### What is being asked
Please retype the records that appear below, exactly and in full.

##### Data shown

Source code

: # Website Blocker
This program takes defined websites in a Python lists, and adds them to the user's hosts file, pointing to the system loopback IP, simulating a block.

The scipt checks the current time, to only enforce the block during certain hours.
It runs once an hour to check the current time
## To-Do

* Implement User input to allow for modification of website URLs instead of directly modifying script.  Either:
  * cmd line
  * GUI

##########

### Response to the task
Source code

: # Website Blocker
This program takes defined websites in a Python lists, and adds them to the user's hosts file, pointing to the system loopback IP, simulating a block.

The scipt checks the current time, to only enforce the block during certain hours.
It runs once an hour to check the current time
## To-Do

* Implement User input to allow for modification of website URLs instead of directly modifying script.  Either:
  * cmd line
  * GUI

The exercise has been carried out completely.